Dieser urgrüne Grundkonflikt ist bis heute nicht gelöst, sondern immer nur verdrängt worden. Der Streit zwischen Fundis und Realos hat ihn lange Zeit überdeckt, und spätestens mit dem Aufstieg zur Regierungspartei waren die Pragmatiker der Macht in der Mehrheit, sodass die Ungereimtheiten der grünen Ideologie an Bedeutung verloren. Mit der SPD ließ sich das Erbe von 68 kommod verwalten, die Zerstörung der Familie fortsetzen und zugleich Umweltthemen umsetzen, die seinerzeit schon weit über das linke Lager hinaus mehrheitsfähig waren.

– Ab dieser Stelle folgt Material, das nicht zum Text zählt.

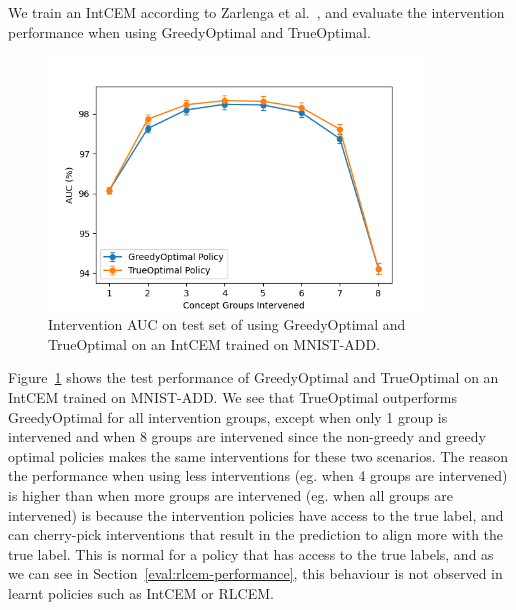 We train an IntCEM according to Zarlenga et al.~\cite{intcem}, 
and evaluate the intervention performance when using
GreedyOptimal and TrueOptimal. 

\begin{figure}[!h]
    \centering
    \includegraphics[width=0.9\textwidth]{figs/evaluation/greedy_vs_true_optimal.png}
    \caption{
        Intervention AUC on test set of using GreedyOptimal and TrueOptimal
        on an IntCEM trained on MNIST-ADD.
    }
    \label{fig:greedy-vs-optimal}
\end{figure}

Figure~\ref{fig:greedy-vs-optimal} shows the test performance of 
GreedyOptimal and TrueOptimal on an IntCEM
trained on MNIST-ADD. We see that TrueOptimal outperforms 
GreedyOptimal for all intervention groups, except
when only 1 group is intervened and when 8 groups are intervened
since the non-greedy and greedy optimal policies 
makes the same interventions for these two scenarios. 
The reason the performance when using
less interventions (eg. when 4 groups are intervened) is higher than
when more groups are intervened (eg. when all groups are intervened)
is because the intervention policies have access to the true 
label, and can cherry-pick interventions that result in 
the prediction to align more with the true label. This is
normal for a policy that has access to the 
true labels, and as we can see in 
Section~\ref{eval:rlcem-performance}, this behaviour is not observed 
in learnt policies such as IntCEM or RLCEM.


        

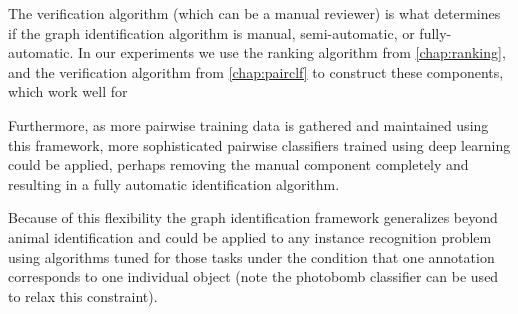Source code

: The verification algorithm (which can be a manual reviewer) is what determines
  if the graph identification algorithm is manual, semi-automatic, or
  fully-automatic.
In our experiments we use the ranking algorithm from \cref{chap:ranking}, and
  the verification algorithm from \cref{chap:pairclf} to construct these
  components, which work well for
  
Furthermore, as more pairwise training data is gathered and maintained using
  this framework, more sophisticated pairwise classifiers trained using deep
  learning could be applied, perhaps removing the manual component completely
  and resulting in a fully automatic identification algorithm.

Because of this flexibility the graph identification framework generalizes
  beyond animal identification and could be applied to any instance recognition
  problem using algorithms tuned for those tasks under the condition that one
  annotation corresponds to one individual object (note the photobomb classifier
  can be used to relax this constraint).


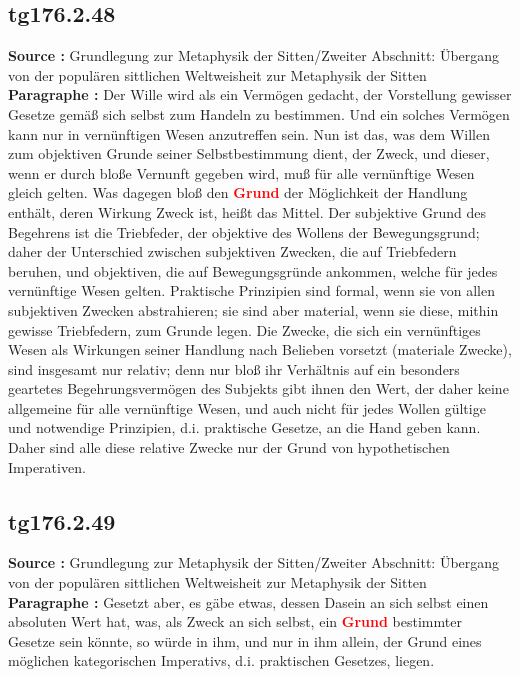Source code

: \documentclass[a4paper,12pt,twoside]{book}
\newcommand{\match}[1]{\textcolor{red}{\textbf{#1}}}
\begin{document}
	\subsection*{tg176.2.48} 
	\textbf{Source : }Grundlegung zur Metaphysik der Sitten/Zweiter Abschnitt: Übergang von der populären sittlichen Weltweisheit zur Metaphysik der Sitten\\  
	
	\noindent\textbf{Paragraphe : }Der Wille wird als ein Vermögen gedacht, der Vorstellung gewisser Gesetze gemäß sich selbst zum Handeln zu bestimmen. Und ein solches Vermögen kann nur in vernünftigen Wesen anzutreffen sein. Nun ist das, was dem Willen zum objektiven Grunde seiner Selbstbestimmung dient, der Zweck, und dieser, wenn er durch bloße Vernunft gegeben wird, muß für alle vernünftige Wesen gleich gelten. Was dagegen bloß den \match{Grund} der Möglichkeit der Handlung enthält, deren Wirkung Zweck ist, heißt das Mittel. Der subjektive Grund des Begehrens ist die Triebfeder, der objektive des Wollens der Bewegungsgrund; daher der Unterschied zwischen subjektiven Zwecken, die auf Triebfedern beruhen, und objektiven, die auf Bewegungsgründe ankommen, welche für jedes vernünftige Wesen gelten. Praktische Prinzipien sind formal, wenn sie von allen subjektiven Zwecken abstrahieren; sie sind aber material, wenn sie diese, mithin gewisse Triebfedern, zum Grunde legen. Die Zwecke, die sich ein vernünftiges Wesen als Wirkungen seiner Handlung nach Belieben vorsetzt (materiale Zwecke), sind insgesamt nur relativ; denn nur bloß ihr Verhältnis auf ein besonders geartetes Begehrungsvermögen des Subjekts gibt ihnen den Wert, der daher keine allgemeine für alle vernünftige Wesen, und auch nicht für jedes Wollen gültige und notwendige Prinzipien, d.i. praktische Gesetze, an die Hand geben kann. Daher sind alle diese relative Zwecke nur der Grund von hypothetischen Imperativen. 
	
	\subsection*{tg176.2.49} 
	\textbf{Source : }Grundlegung zur Metaphysik der Sitten/Zweiter Abschnitt: Übergang von der populären sittlichen Weltweisheit zur Metaphysik der Sitten\\  
	
	\noindent\textbf{Paragraphe : }Gesetzt aber, es gäbe etwas, dessen Dasein an sich selbst einen absoluten Wert hat, was, als Zweck an sich selbst, ein \match{Grund} bestimmter Gesetze sein könnte, so würde in ihm, und nur in ihm allein, der Grund eines möglichen kategorischen Imperativs, d.i. praktischen Gesetzes, liegen. 
	
\end{document}
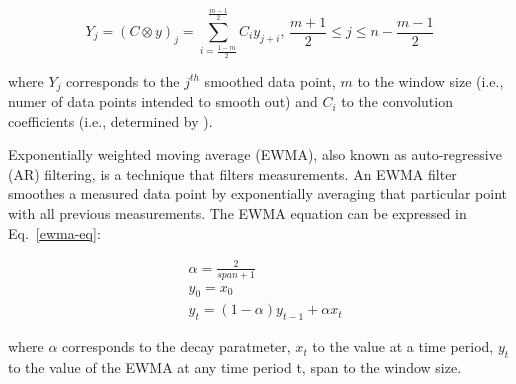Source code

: \begin{equation}\label{sg-eq}
    Y_j=(C\otimes y)_j=\sum_{i=\frac{1-m}{2}}^{\frac{m-1}{2}}C_iy_{j+i},\,\frac{m+1}{2}\le j\le n-\frac{m-1}{2}
\end{equation}

\noindent
where $Y_j$ corresponds to the $j^{th}$ smoothed data point, $m$ to the window size (i.e., numer of data points intended to smooth out) and $C_i$ to the convolution coefficients (i.e., determined by \citet{savitzkySmoothingDifferentiationData1964}). 

Exponentially weighted moving average (EWMA), also known as auto-regressive (AR) filtering, is a technique that filters measurements. An EWMA filter smoothes a measured data point by exponentially averaging that particular point with all previous measurements. The EWMA equation can be expressed in Eq.~\ref{ewma-eq}:

\begin{equation}\label{ewma-eq}
    \begin{aligned}
        &\alpha=\frac{2}{span+1} \\
        &y_0=x_0 \\
        &y_t=(1-\alpha)y_{t-1}+\alpha x_t
    \end{aligned}
\end{equation}

\noindent
where $\alpha$ corresponds to the decay paratmeter, $x_t$ to the value at a time period, $y_t$ to the value of the EWMA at any time period t, span to the window size.

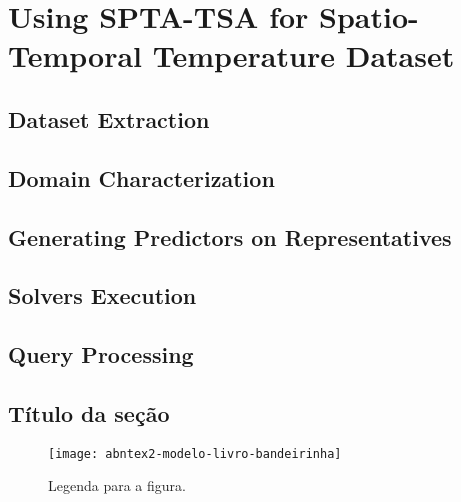 \chapter{Using SPTA-TSA for Spatio-Temporal Temperature Dataset}
\label{apendiceA}

\section{Dataset Extraction}




\section{Domain Characterization}

\section{Generating Predictors on Representatives}

\section{Solvers Execution}

\section{Query Processing}

\section{Título da seção}

\begin{figure}
    \begin{center}
        \texttt{[image: abntex2-modelo-livro-bandeirinha]}
        \caption{Legenda para a figura.}
        \label{rotulo1}
    \end{center}
\end{figure}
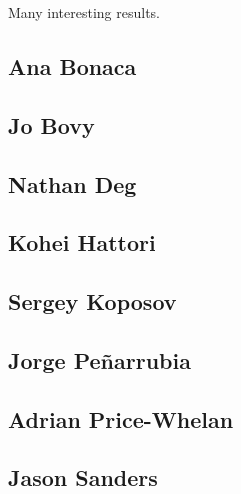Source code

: Many interesting results.

\subsection{Ana Bonaca}\label{ssec:ana_results}


\subsection{Jo Bovy}\label{ssec:jo_results}


\subsection{Nathan Deg}\label{ssec:nathan_results}


\subsection{Kohei Hattori}\label{ssec:kohei_results}


\subsection{Sergey Koposov}\label{ssec:sergey_results}


\subsection{Jorge Pe\~narrubia}\label{ssec:jorge_results}


\subsection{Adrian Price-Whelan}\label{ssec:adrian_results}


\subsection{Jason Sanders}\label{ssec:jason_results}

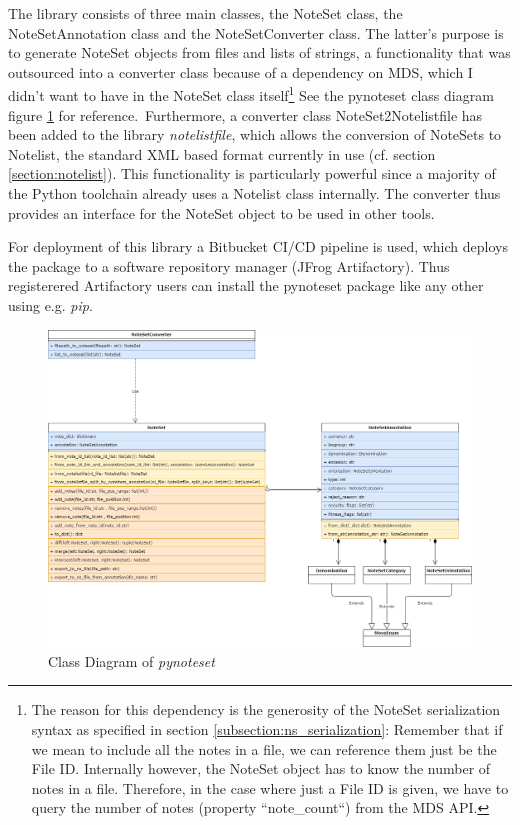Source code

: The library consists of three main classes, the NoteSet class, the NoteSetAnnotation class and the NoteSetConverter class. The latter's purpose is to generate NoteSet objects from files and lists of strings, a functionality that was outsourced into a converter class because of a dependency on MDS, which I didn't want to have in the NoteSet class itself\footnote{The reason for this dependency is the generosity of the NoteSet serialization syntax as specified in section \ref{subsection:ns_serialization}: Remember that if we mean to include all the notes in a file, we can reference them just be the File ID. Internally however, the NoteSet object has to know the number of notes in a file. Therefore, in the case where just a File ID is given, we have to query the number of notes (property ``note\_count``) from the MDS API.} See the pynoteset class diagram figure \ref{fig:pynoteset} for reference.\
Furthermore, a converter class NoteSet2Notelistfile has been added to the library \emph{notelistfile}, which allows the conversion of NoteSets to Notelist, the standard XML based format currently in use (cf. section \ref{section:notelist}). This functionality is particularly powerful since a majority of the Python toolchain already uses a Notelist class internally. The converter thus provides an interface for the NoteSet object to be used in other tools.\par
For deployment of this library a Bitbucket CI/CD pipeline is used, which deploys the package to a software repository manager (JFrog Artifactory). Thus registerered Artifactory users can install the pynoteset package like any other using e.g. \emph{pip}.
\begin{figure}
 \includegraphics[width=\linewidth]{images/pynoteset.png}
   \caption{Class Diagram of \emph{pynoteset}}\label{fig:pynoteset}
\end{figure}

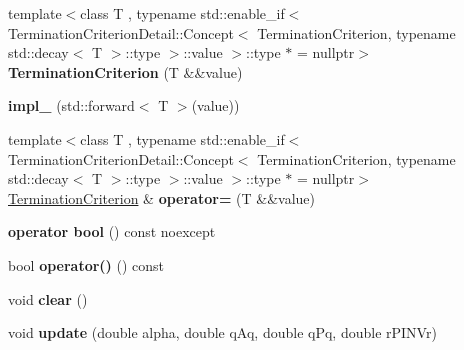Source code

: \begin{DoxyCompactItemize}
\item 
\hypertarget{classSpacy_1_1CG_1_1TerminationCriterion_a802fa06abd50e597332969cbd7d39bc5}{{\footnotesize template$<$class T , typename std\-::enable\-\_\-if$<$ Termination\-Criterion\-Detail\-::\-Concept$<$ Termination\-Criterion, typename std\-::decay$<$ T $>$\-::type $>$\-::value $>$\-::type $\ast$  = nullptr$>$ }\\{\bfseries \-Termination\-Criterion} (\-T \&\&value)}\label{classSpacy_1_1CG_1_1TerminationCriterion_a802fa06abd50e597332969cbd7d39bc5}

\item 
\hypertarget{classSpacy_1_1CG_1_1TerminationCriterion_a7979d882d30902fbfcbbb9b0476fb39c}{{\bfseries impl\-\_\-} (std\-::forward$<$ \-T $>$(value))}\label{classSpacy_1_1CG_1_1TerminationCriterion_a7979d882d30902fbfcbbb9b0476fb39c}

\item 
\hypertarget{classSpacy_1_1CG_1_1TerminationCriterion_ac0f2c2ed8e6cb00861ae1131eb2eb3a2}{{\footnotesize template$<$class T , typename std\-::enable\-\_\-if$<$ Termination\-Criterion\-Detail\-::\-Concept$<$ Termination\-Criterion, typename std\-::decay$<$ T $>$\-::type $>$\-::value $>$\-::type $\ast$  = nullptr$>$ }\\\hyperlink{classSpacy_1_1CG_1_1TerminationCriterion}{\-Termination\-Criterion} \& {\bfseries operator=} (\-T \&\&value)}\label{classSpacy_1_1CG_1_1TerminationCriterion_ac0f2c2ed8e6cb00861ae1131eb2eb3a2}

\item 
\hypertarget{classSpacy_1_1CG_1_1TerminationCriterion_a527774f74e16fe94efa958e594c1be6d}{{\bfseries operator bool} () const noexcept}\label{classSpacy_1_1CG_1_1TerminationCriterion_a527774f74e16fe94efa958e594c1be6d}

\item 
\hypertarget{classSpacy_1_1CG_1_1TerminationCriterion_ab109eb287dd3622db54bbbdf0a55660a}{bool {\bfseries operator()} () const }\label{classSpacy_1_1CG_1_1TerminationCriterion_ab109eb287dd3622db54bbbdf0a55660a}

\item 
\hypertarget{classSpacy_1_1CG_1_1TerminationCriterion_a347651c14a38ce3bf1c92454aded97ab}{void {\bfseries clear} ()}\label{classSpacy_1_1CG_1_1TerminationCriterion_a347651c14a38ce3bf1c92454aded97ab}

\item 
\hypertarget{classSpacy_1_1CG_1_1TerminationCriterion_a4ef7ad43f594bab9b21f60e36697c516}{void {\bfseries update} (double alpha, double q\-Aq, double q\-Pq, double r\-P\-I\-N\-Vr)}\label{classSpacy_1_1CG_1_1TerminationCriterion_a4ef7ad43f594bab9b21f60e36697c516}


\end{DoxyCompactItemize}
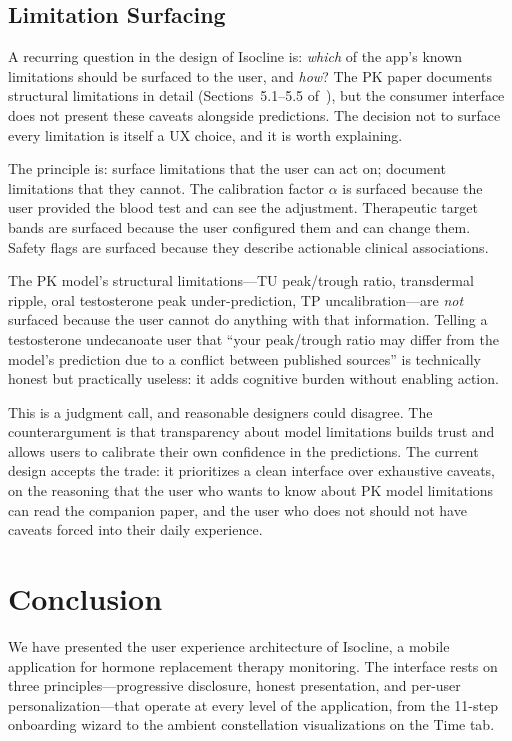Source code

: \documentclass[11pt,a4paper]{article}
\begin{document}
\subsection{Limitation Surfacing}
\label{sec:limitation_surfacing}

A recurring question in the design of Isocline is: \emph{which} of the app's
known limitations should be surfaced to the user, and \emph{how}? The PK
paper documents structural limitations in detail (Sections~5.1--5.5
of~\cite{xtpk}), but the consumer interface does not present these
caveats alongside predictions. The decision not to surface every
limitation is itself a UX choice, and it is worth explaining.

The principle is: surface limitations that the user can act on; document
limitations that they cannot. The calibration factor $\alpha$ is surfaced
because the user provided the blood test and can see the adjustment.
Therapeutic target bands are surfaced because the user configured them and
can change them. Safety flags are surfaced because they describe
actionable clinical associations.

The PK model's structural limitations---TU peak/trough ratio,
transdermal ripple, oral testosterone peak under-prediction, TP
uncalibration---are \emph{not} surfaced because the user cannot do
anything with that information. Telling a testosterone undecanoate user
that ``your peak/trough ratio may differ from the model's prediction due
to a conflict between published sources'' is technically honest but
practically useless: it adds cognitive burden without enabling action.

This is a judgment call, and reasonable designers could disagree. The
counterargument is that transparency about model limitations builds trust
and allows users to calibrate their own confidence in the predictions.
The current design accepts the trade: it prioritizes a clean interface
over exhaustive caveats, on the reasoning that the user who wants to know
about PK model limitations can read the companion paper, and the user who
does not should not have caveats forced into their daily experience.

\section{Conclusion}
\label{sec:conclusion}

We have presented the user experience architecture of Isocline, a mobile
application for hormone replacement therapy monitoring. The interface
rests on three principles---progressive disclosure, honest presentation,
and per-user personalization---that operate at every level of the
application, from the 11-step onboarding wizard to the ambient
constellation visualizations on the Time tab.
\end{document}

Die Ironie der Geschichte ist, dass inzwischen auch die Ladenhüter von 68 mehrheitsfähig sind. Deshalb können sich heute Rentner, die objektiv nur ihre ureigenen, egoistischen Partikularinteressen vertreten, als Speerspitze des Fortschritts fühlen. Es ist genial und absurd zugleich, dass zutiefst bürgerliche Öko-Spießer über den Protest gegen ein Bauprojekt der doch so grünen Bahn einen Grünen zum Ministerpräsidenten machen.

Weil sie durch und durch bürgerlich, konservativ und spießig geworden sind, können die Grünen heute praktisch mit jeder anderen Partei in den Parlamenten Koalitionen bilden. Es finden sich im Grunde immer genügend Gemeinsamkeiten, da ihre Themen längst in alle anderen Parteien eingewandert und damit mehrheitsfähig sind.

Die Frage ist nur, wofür die Grünen dann noch gebraucht werden. Ihr Scheitern in Berlin ist vor allem eine Folge des eigenen Größenwahns. Besoffen von der Aussicht, den Regierenden Bürgermeister stellen zu können, haben die Berliner Grünen die Bodenhaftung verloren.

Die Feuerprobe kommt mit der Bundestagswahl 2013. Bis dahin könnten sich die Grünen als Juniorpartner der CDU von Angela Merkel positionieren – oder weitere vier Jahre in der Opposition gegen eine Große Koalition verbringen.